Come nasce il progetto, quali i presupposti e quali gli obiettivi alla base del lavoro di ricerca?

Il lavoro – nato come progetto di ricerca sviluppato in sede di tesi sperimentale nel luglio 2009 insieme all’Arch. Andrea Jasci Cimini – si basa sulle ipotesi evolutive del GRA elaborate nella ricerca di dottorato dell’architetto M. Pietrolucci e dal coordinamento del lavoro di tesi dell’Arch. Prof. Lorenzo Pignatti. Nasce dalla costatazione dello stato dei luoghi, da ricerche, da interviste e dalla volontà delle amministrazioni di decongestionare il traffico urbano del GRA orientale creando nuove centralità Urbane sulla più grande infrastruttura metropolitana d’Italia, l’anello della Capitale.

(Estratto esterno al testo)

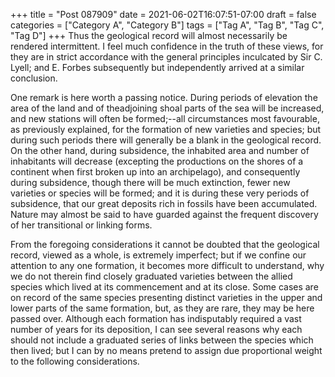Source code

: +++
title = "Post 087909"
date = 2021-06-02T16:07:51-07:00
draft = false
categories = ["Category A", "Category B"]
tags = ["Tag A", "Tag B", "Tag C", "Tag D"]
+++
Thus the geological record will almost necessarily be rendered intermittent. I feel much confidence in the truth of these views, for they are in strict accordance with the general principles inculcated by Sir C. Lyell; and E. Forbes subsequently but independently arrived at a similar conclusion.

One remark is here worth a passing notice. During periods of elevation the area of the land and of theadjoining shoal parts of the sea will be increased, and new stations will often be formed;--all circumstances most favourable, as previously explained, for the formation of new varieties and species; but during such periods there will generally be a blank in the geological record. On the other hand, during subsidence, the inhabited area and number of inhabitants will decrease (excepting the productions on the shores of a continent when first broken up into an archipelago), and consequently during subsidence, though there will be much extinction, fewer new varieties or species will be formed; and it is during these very periods of subsidence, that our great deposits rich in fossils have been accumulated. Nature may almost be said to have guarded against the frequent discovery of her transitional or linking forms.

From the foregoing considerations it cannot be doubted that the geological record, viewed as a whole, is extremely imperfect; but if we confine our attention to any one formation, it becomes more difficult to understand, why we do not therein find closely graduated varieties between the allied species which lived at its commencement and at its close. Some cases are on record of the same species presenting distinct varieties in the upper and lower parts of the same formation, but, as they are rare, they may be here passed over. Although each formation has indisputably required a vast number of years for its deposition, I can see several reasons why each should not include a graduated series of links between the species which then lived; but I can by no means pretend to assign due proportional weight to the following considerations.
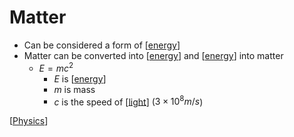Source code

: # Matter

- Can be considered a form of [[energy]]
- Matter can be converted into [[energy]] and [[energy]] into matter
  - $E = mc^2$
    - $E$ is [[energy]]
    - $m$ is mass
    - $c$ is the speed of [[light]] ($3 \times 10^8 m/s$)

[[Physics]]

[//begin]: # "Autogenerated link references for markdown compatibility"
[energy]: energy "Energy"
[light]: light "Light"
[Physics]: physics "Physics"
[//end]: # "Autogenerated link references"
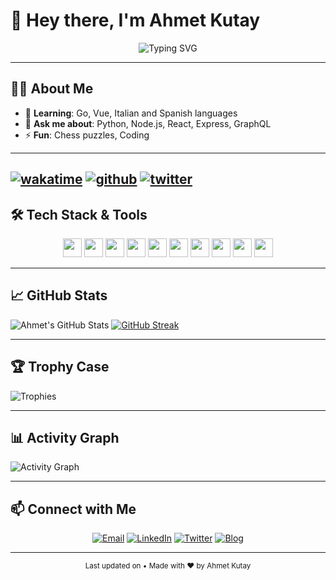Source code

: # 👋 Hey there, I'm **Ahmet Kutay**

<p align="center">
  <img src="https://readme-typing-svg.herokuapp.com?font=Fira%20Code&size=24&pause=1000&color=00FFAB&width=440&lines=Building+innovative+web+and+ML+solutions...;Chess+enthusiast+%26+puzzle+solver" alt="Typing SVG" />
</p>

---

## 🧑‍💻 About Me

- 🌱 **Learning**: Go, Vue, Italian and Spanish languages  
- 💬 **Ask me about**: Python, Node.js, React, Express, GraphQL  
- ⚡ **Fun**: Chess puzzles, Coding

---

[![wakatime](https://wakatime.com/badge/user/9af7a88a-c0c8-481b-ac7c-e7f7ba996028.svg)](https://wakatime.com/@9af7a88a-c0c8-481b-ac7c-e7f7ba996028)
[![github](https://img.shields.io/github/followers/ahmetkutay?logo=github&style=plastic)](https://github.com/ahmetkutay?tab=followers)
[![twitter](https://img.shields.io/twitter/follow/KutayKaracair?style=plastic&logo=x&labelColor=595959&color=595959)](https://twitter.com/KutayKaracair)
---
## 🛠️ Tech Stack & Tools

<p align="center">
  <img height="30" src="https://img.shields.io/badge/Python-3776AB?logo=python&style=flat-square" />
  <img height="30" src="https://img.shields.io/badge/TypeScript-3178C6?logo=typescript&style=flat-square" />
  <img height="30" src="https://img.shields.io/badge/Node.js-339933?logo=nodedotjs&style=flat-square" />
  <img height="30" src="https://img.shields.io/badge/React-61DAFB?logo=react&style=flat-square" />
  <img height="30" src="https://img.shields.io/badge/FastAPI-009688?logo=fastapi&style=flat-square" />
  <img height="30" src="https://img.shields.io/badge/GraphQL-E10098?logo=graphql&style=flat-square" />
  <img height="30" src="https://img.shields.io/badge/PostgreSQL-336791?logo=postgresql&style=flat-square" />
  <img height="30" src="https://img.shields.io/badge/Docker-2496ED?logo=docker&style=flat-square" />
  <img height="30" src="https://img.shields.io/badge/Git-F05032?logo=git&style=flat-square" />
  <img height="30" src="https://img.shields.io/badge/Kubernetes-326CE5?logo=kubernetes&style=flat-square" />
</p>

---

## 📈 GitHub Stats

![Ahmet's GitHub Stats](https://github-readme-stats.vercel.app/api?username=ahmetkutay&show_icons=true&theme=tokyonight&hide_border=true)  [![GitHub Streak](https://github-readme-streak-stats.herokuapp.com/?user=ahmetkutay&theme=dark)](https://git.io/streak-stats)

---

## 🏆 Trophy Case

![Trophies](https://github-profile-trophy.vercel.app/?username=ahmetkutay&theme=flat)  

---

## 📊 Activity Graph

![Activity Graph](https://github-readme-activity-graph.vercel.app/graph?username=ahmetkutay&theme=react-dark&hide_border=true)  

---
  
## 📫 Connect with Me

<p align="center">
  <a href="mailto:info@kutaykaracair.com"><img src="https://img.shields.io/badge/Email-D14836?logo=gmail&style=flat-square" alt="Email" /></a>
  <a href="https://www.linkedin.com/in/ahmetkutay"><img src="https://img.shields.io/badge/LinkedIn-0A66C2?logo=linkedin&style=flat-square" alt="LinkedIn" /></a>
  <a href="https://twitter.com/ahmetkutay"><img src="https://img.shields.io/badge/Twitter-1DA1F2?logo=twitter&style=flat-square" alt="Twitter" /></a>
  <a href="https://blog.kutaykaracair.com"><img src="https://img.shields.io/badge/Blog-F4B400?logo=ghost&style=flat-square" alt="Blog" /></a>
</p>

---

<p align="center">
  <sub>Last updated on <!-- readme:running --> • Made with ❤️ by Ahmet Kutay</sub>
</p>


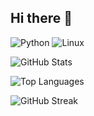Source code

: ## Hi there 👋

<!--
**HumanOsv/HumanOsv** is a ✨ _special_ ✨ repository because its `README.md` (this file) appears on your GitHub profile.

Here are some ideas to get you started:

- 🔭 I’m currently working on ...
- 🌱 I’m currently learning ...
- 👯 I’m looking to collaborate on ...
- 🤔 I’m looking for help with ...
- 💬 Ask me about ...
- 📫 How to reach me: ...
- 😄 Pronouns: ...
- ⚡ Fun fact: ...
-->


![Python](https://img.shields.io/badge/Python-3776AB?style=for-the-badge&logo=python&logoColor=white)
![Linux](https://img.shields.io/badge/Linux-FCC624?style=for-the-badge&logo=linux&logoColor=black)


![GitHub Stats](https://github-readme-stats.vercel.app/api?username=HumanOsv&show_icons=true&theme=radical)

![Top Languages](https://github-readme-stats.vercel.app/api/top-langs/?username=HumanOsv&layout=compact)


![GitHub Streak](https://streak-stats.demolab.com/?user=HumanOsv&theme=dark)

Un anello ormai diventato stretto per una città in incontrollata crescita. Un territorio attualmente incontrollato dove gli episodi diventano unicum, dove non ci sono “soglie” in cui spazi differenti si confondono l’uno con l’altro. Un territorio dove ad un ordine preciso e autorevole spesso si succede un caos senza autorevolezza. Il decentramento delle attività industriali nell’aree di intersezione con il GRA, hanno lasciato e lascia sempre più aree che si avvicinano alla fine del ciclo di vita. Questi spazi si trovano in un contesto complesso, circondato da aree ad alta densità abitativa, da zone e scavi di interesse storico e archeologico, da corridoi fluviali e riserve ambientali e da zone in cui va delineandosi una forte vocazione ad attività direzionali e di servizi.

Il progetto di ricerca mira alla riconversione dell’area industriale tiburtina a seguito della trasformazione del sistema infrastrutturale. In quest’ottica, dove l’anello scompare lasciando un vuoto inaspettato, si inserisce la nostra proposta progettuale per una nuova centralità che ridefinisca  un nuovo assetto urbano, creando “soglie” di  mixitè urbana e sociale.

Il quartiere tiburtino come excursus simbolo ;  un nodo infrastrutturato e congestionato,un luogo dove la via più importante del mondo antico è scomparsa facendo spazio alla proliferazione incontrollata di industrie, residenze, uffici, aree private, spazi vuoti … Un lembo della città del GRA, tagliato, partizionato, confinato … che ormai è straripato e cresce senza relazionarsi, lasciandosi dietro, la scia dell’abbandono, del disuso e invadendo territori nuovi per appropriarsene senza regola, diventantone cosi episodio a se stante.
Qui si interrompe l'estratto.